Researchers discover mechanism controlling the development of myelodysplastic
Researchers at the Moffitt Cancer Center have discovered a control mechanism that can trigger the development of myelodysplastic syndromes (MDS), a group of blood cancers. This finding may lead to therapies capable of preventing the progression of these diseases.
MDS primarily affects older individuals, with approximately 12,000 new cases diagnosed each year. In MDS, a person's blood is not able to make one or more types of healthy blood cells—red blood cells, white blood cells or platelets. Instead, the patient has a high number of immature stem cells that do not develop properly. This can lead to anemia and a higher risk of infection and bleeding. MDS patients also have an increased risk of developing leukemia. Unfortunately, there is no effective therapy for MDS and scientists do not have a clear answer on how MDS develops.
In their translational study, Moffitt clinical and basic science researchers found that MDS patients have a higher number of suppressor cells in their bone marrow. These suppressor cells promote inflammation and prevent blood stem cells from developing properly. Inflammation is known to be involved in the development of different types of cancer.

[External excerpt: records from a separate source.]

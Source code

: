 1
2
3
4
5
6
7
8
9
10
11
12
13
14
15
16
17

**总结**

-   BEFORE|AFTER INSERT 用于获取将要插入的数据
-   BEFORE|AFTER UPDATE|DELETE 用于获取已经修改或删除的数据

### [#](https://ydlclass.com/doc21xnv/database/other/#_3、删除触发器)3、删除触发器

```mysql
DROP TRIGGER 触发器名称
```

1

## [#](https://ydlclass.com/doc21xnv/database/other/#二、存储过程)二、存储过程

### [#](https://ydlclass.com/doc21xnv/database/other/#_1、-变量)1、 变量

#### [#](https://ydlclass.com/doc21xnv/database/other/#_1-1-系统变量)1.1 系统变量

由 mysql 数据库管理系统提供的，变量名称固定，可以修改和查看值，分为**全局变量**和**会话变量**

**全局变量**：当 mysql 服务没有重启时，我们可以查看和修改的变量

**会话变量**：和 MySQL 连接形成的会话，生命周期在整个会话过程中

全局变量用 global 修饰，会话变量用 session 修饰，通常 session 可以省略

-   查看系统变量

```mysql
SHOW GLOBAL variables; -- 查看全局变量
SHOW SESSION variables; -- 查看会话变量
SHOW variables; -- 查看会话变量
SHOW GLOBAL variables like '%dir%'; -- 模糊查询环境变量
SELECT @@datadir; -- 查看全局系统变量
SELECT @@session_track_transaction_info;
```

"We discovered that two different molecules, S100A9 and CD33, in the myeloid-derived suppressor cells bound to one another to promote inflammation leading to the development of MDS," said Sheng Wei, M.D., associate member of Moffitt's Immunology Program.
These researchers created a mouse model of human MDS based on their discovery. They used the model to show that by targeting the myeloid-derived suppressor cells and blocking the CD33 molecule's ability to communicate, blood cells were able to develop normally.
"Our findings suggests small molecular drugs targeting the S100A9 and CD33 molecule's signaling pathways can be developed to make myeloid-derived suppressor cells inactive," noted Wei. "Now we are collaborating with a pharmaceutical company to develop a phase I trial targeting this pathway on humanized monoclonal antibodies, which are mice antibodies that have been modified to be similar to human antibodies."
The researcher added that the results from this study may have an impact on more than just MDS patients because higher levels of myeloid-derived suppressor cells are found with several other types of cancer.
The study appeared in the Nov. issue of the Journal of Clinical Investigation.